═════ Supplied data

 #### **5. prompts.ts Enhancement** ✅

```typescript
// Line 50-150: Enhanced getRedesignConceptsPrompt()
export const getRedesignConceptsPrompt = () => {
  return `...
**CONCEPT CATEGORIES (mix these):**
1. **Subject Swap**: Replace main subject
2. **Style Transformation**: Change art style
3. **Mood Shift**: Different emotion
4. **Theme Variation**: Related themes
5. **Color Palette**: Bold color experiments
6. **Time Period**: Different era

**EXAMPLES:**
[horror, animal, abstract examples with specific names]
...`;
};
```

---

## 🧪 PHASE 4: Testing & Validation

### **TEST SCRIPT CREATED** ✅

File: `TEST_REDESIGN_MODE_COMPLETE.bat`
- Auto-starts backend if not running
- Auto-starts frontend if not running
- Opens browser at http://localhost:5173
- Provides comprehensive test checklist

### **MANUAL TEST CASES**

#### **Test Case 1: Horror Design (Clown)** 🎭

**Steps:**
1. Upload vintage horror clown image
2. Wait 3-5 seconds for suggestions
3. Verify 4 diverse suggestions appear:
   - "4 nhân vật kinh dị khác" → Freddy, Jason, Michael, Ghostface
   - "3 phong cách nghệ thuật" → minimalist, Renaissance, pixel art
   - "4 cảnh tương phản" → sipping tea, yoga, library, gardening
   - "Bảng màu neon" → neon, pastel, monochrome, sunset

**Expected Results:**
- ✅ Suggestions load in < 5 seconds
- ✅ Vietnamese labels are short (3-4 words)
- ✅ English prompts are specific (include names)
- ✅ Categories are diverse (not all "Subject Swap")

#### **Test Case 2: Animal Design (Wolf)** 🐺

══════════

Required work => Could you copy the listing above word for word?

Output of the exercise =>
 #### **5. prompts.ts Enhancement** ✅

```typescript
// Line 50-150: Enhanced getRedesignConceptsPrompt()
export const getRedesignConceptsPrompt = () => {
  return `...
**CONCEPT CATEGORIES (mix these):**
1. **Subject Swap**: Replace main subject
2. **Style Transformation**: Change art style
3. **Mood Shift**: Different emotion
4. **Theme Variation**: Related themes
5. **Color Palette**: Bold color experiments
6. **Time Period**: Different era

**EXAMPLES:**
[horror, animal, abstract examples with specific names]
...`;
};
```

---

## 🧪 PHASE 4: Testing & Validation

### **TEST SCRIPT CREATED** ✅

File: `TEST_REDESIGN_MODE_COMPLETE.bat`
- Auto-starts backend if not running
- Auto-starts frontend if not running
- Opens browser at http://localhost:5173
- Provides comprehensive test checklist

### **MANUAL TEST CASES**

#### **Test Case 1: Horror Design (Clown)** 🎭

**Steps:**
1. Upload vintage horror clown image
2. Wait 3-5 seconds for suggestions
3. Verify 4 diverse suggestions appear:
   - "4 nhân vật kinh dị khác" → Freddy, Jason, Michael, Ghostface
   - "3 phong cách nghệ thuật" → minimalist, Renaissance, pixel art
   - "4 cảnh tương phản" → sipping tea, yoga, library, gardening
   - "Bảng màu neon" → neon, pastel, monochrome, sunset

**Expected Results:**
- ✅ Suggestions load in < 5 seconds
- ✅ Vietnamese labels are short (3-4 words)
- ✅ English prompts are specific (include names)
- ✅ Categories are diverse (not all "Subject Swap")

#### **Test Case 2: Animal Design (Wolf)** 🐺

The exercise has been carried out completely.